Try it >> Retype the records below exactly as they appear, but leave out any pictures.

Plain-text document sources:
.....

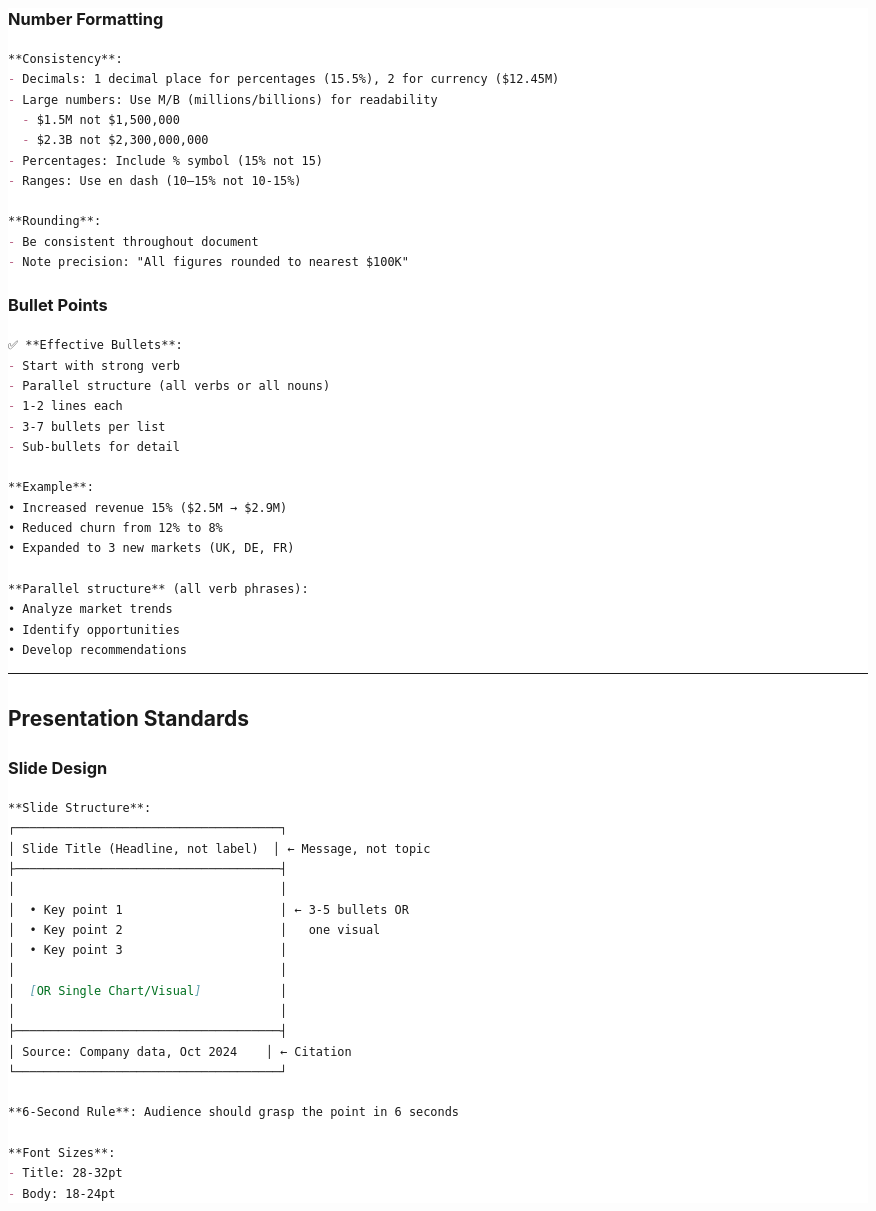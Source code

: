 ### Number Formatting

```markdown
**Consistency**:
- Decimals: 1 decimal place for percentages (15.5%), 2 for currency ($12.45M)
- Large numbers: Use M/B (millions/billions) for readability
  - $1.5M not $1,500,000
  - $2.3B not $2,300,000,000
- Percentages: Include % symbol (15% not 15)
- Ranges: Use en dash (10–15% not 10-15%)

**Rounding**:
- Be consistent throughout document
- Note precision: "All figures rounded to nearest $100K"
```

### Bullet Points

```markdown
✅ **Effective Bullets**:
- Start with strong verb
- Parallel structure (all verbs or all nouns)
- 1-2 lines each
- 3-7 bullets per list
- Sub-bullets for detail

**Example**:
• Increased revenue 15% ($2.5M → $2.9M)
• Reduced churn from 12% to 8%
• Expanded to 3 new markets (UK, DE, FR)

**Parallel structure** (all verb phrases):
• Analyze market trends
• Identify opportunities
• Develop recommendations
```

---

## Presentation Standards

### Slide Design

```markdown
**Slide Structure**:
┌─────────────────────────────────────┐
│ Slide Title (Headline, not label)  │ ← Message, not topic
├─────────────────────────────────────┤
│                                     │
│  • Key point 1                      │ ← 3-5 bullets OR
│  • Key point 2                      │   one visual
│  • Key point 3                      │
│                                     │
│  [OR Single Chart/Visual]           │
│                                     │
├─────────────────────────────────────┤
│ Source: Company data, Oct 2024    │ ← Citation
└─────────────────────────────────────┘

**6-Second Rule**: Audience should grasp the point in 6 seconds

**Font Sizes**:
- Title: 28-32pt
- Body: 18-24pt
```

.....

Written response >>
Source code

: ### Number Formatting

```markdown
**Consistency**:
- Decimals: 1 decimal place for percentages (15.5%), 2 for currency ($12.45M)
- Large numbers: Use M/B (millions/billions) for readability
  - $1.5M not $1,500,000
  - $2.3B not $2,300,000,000
- Percentages: Include % symbol (15% not 15)
- Ranges: Use en dash (10–15% not 10-15%)

**Rounding**:
- Be consistent throughout document
- Note precision: "All figures rounded to nearest $100K"
```

### Bullet Points

```markdown
✅ **Effective Bullets**:
- Start with strong verb
- Parallel structure (all verbs or all nouns)
- 1-2 lines each
- 3-7 bullets per list
- Sub-bullets for detail

**Example**:
• Increased revenue 15% ($2.5M → $2.9M)
• Reduced churn from 12% to 8%
• Expanded to 3 new markets (UK, DE, FR)

**Parallel structure** (all verb phrases):
• Analyze market trends
• Identify opportunities
• Develop recommendations
```

---

## Presentation Standards

### Slide Design

```markdown
**Slide Structure**:
┌─────────────────────────────────────┐
│ Slide Title (Headline, not label)  │ ← Message, not topic
├─────────────────────────────────────┤
│                                     │
│  • Key point 1                      │ ← 3-5 bullets OR
│  • Key point 2                      │   one visual
│  • Key point 3                      │
│                                     │
│  [OR Single Chart/Visual]           │
│                                     │
├─────────────────────────────────────┤
│ Source: Company data, Oct 2024    │ ← Citation
└─────────────────────────────────────┘

**6-Second Rule**: Audience should grasp the point in 6 seconds

**Font Sizes**:
- Title: 28-32pt
- Body: 18-24pt
```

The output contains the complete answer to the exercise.